Reproduce exactly, and only, the lines running from the start of the entries below to the line containing "- **NOR Flash Memory**".

DATA RECORDS:
--- START ---

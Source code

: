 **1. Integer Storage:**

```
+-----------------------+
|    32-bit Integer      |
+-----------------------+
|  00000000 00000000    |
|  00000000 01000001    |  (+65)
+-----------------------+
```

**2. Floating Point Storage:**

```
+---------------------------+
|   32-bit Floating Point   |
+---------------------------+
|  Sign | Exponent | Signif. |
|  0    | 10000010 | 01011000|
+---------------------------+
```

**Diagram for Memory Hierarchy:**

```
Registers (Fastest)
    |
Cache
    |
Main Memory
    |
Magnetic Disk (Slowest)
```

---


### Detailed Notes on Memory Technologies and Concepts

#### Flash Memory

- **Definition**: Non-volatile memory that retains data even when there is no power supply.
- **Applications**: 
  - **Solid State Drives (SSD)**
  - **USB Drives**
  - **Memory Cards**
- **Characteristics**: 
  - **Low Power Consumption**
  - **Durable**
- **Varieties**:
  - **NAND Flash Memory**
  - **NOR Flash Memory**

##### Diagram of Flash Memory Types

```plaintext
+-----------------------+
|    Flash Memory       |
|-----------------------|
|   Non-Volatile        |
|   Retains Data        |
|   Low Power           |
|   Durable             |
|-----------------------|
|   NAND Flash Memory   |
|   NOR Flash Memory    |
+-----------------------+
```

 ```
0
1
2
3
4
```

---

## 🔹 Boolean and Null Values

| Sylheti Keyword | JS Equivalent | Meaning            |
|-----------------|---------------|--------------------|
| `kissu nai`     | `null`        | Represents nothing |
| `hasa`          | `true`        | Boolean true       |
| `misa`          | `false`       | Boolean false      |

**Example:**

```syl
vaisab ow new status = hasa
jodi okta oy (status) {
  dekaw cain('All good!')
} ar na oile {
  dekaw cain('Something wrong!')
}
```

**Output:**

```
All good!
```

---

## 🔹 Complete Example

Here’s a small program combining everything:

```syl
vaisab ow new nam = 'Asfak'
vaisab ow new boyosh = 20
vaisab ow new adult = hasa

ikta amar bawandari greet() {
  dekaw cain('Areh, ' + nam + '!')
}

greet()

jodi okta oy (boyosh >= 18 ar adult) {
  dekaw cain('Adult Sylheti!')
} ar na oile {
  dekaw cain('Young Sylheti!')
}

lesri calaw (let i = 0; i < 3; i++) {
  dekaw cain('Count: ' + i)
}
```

--- END ---

FINISHED TASK:
Source code

: **1. Integer Storage:**

```
+-----------------------+
|    32-bit Integer      |
+-----------------------+
|  00000000 00000000    |
|  00000000 01000001    |  (+65)
+-----------------------+
```

**2. Floating Point Storage:**

```
+---------------------------+
|   32-bit Floating Point   |
+---------------------------+
|  Sign | Exponent | Signif. |
|  0    | 10000010 | 01011000|
+---------------------------+
```

**Diagram for Memory Hierarchy:**

```
Registers (Fastest)
    |
Cache
    |
Main Memory
    |
Magnetic Disk (Slowest)
```

---


### Detailed Notes on Memory Technologies and Concepts

#### Flash Memory

- **Definition**: Non-volatile memory that retains data even when there is no power supply.
- **Applications**: 
  - **Solid State Drives (SSD)**
  - **USB Drives**
  - **Memory Cards**
- **Characteristics**: 
  - **Low Power Consumption**
  - **Durable**
- **Varieties**:
  - **NAND Flash Memory**
  - **NOR Flash Memory**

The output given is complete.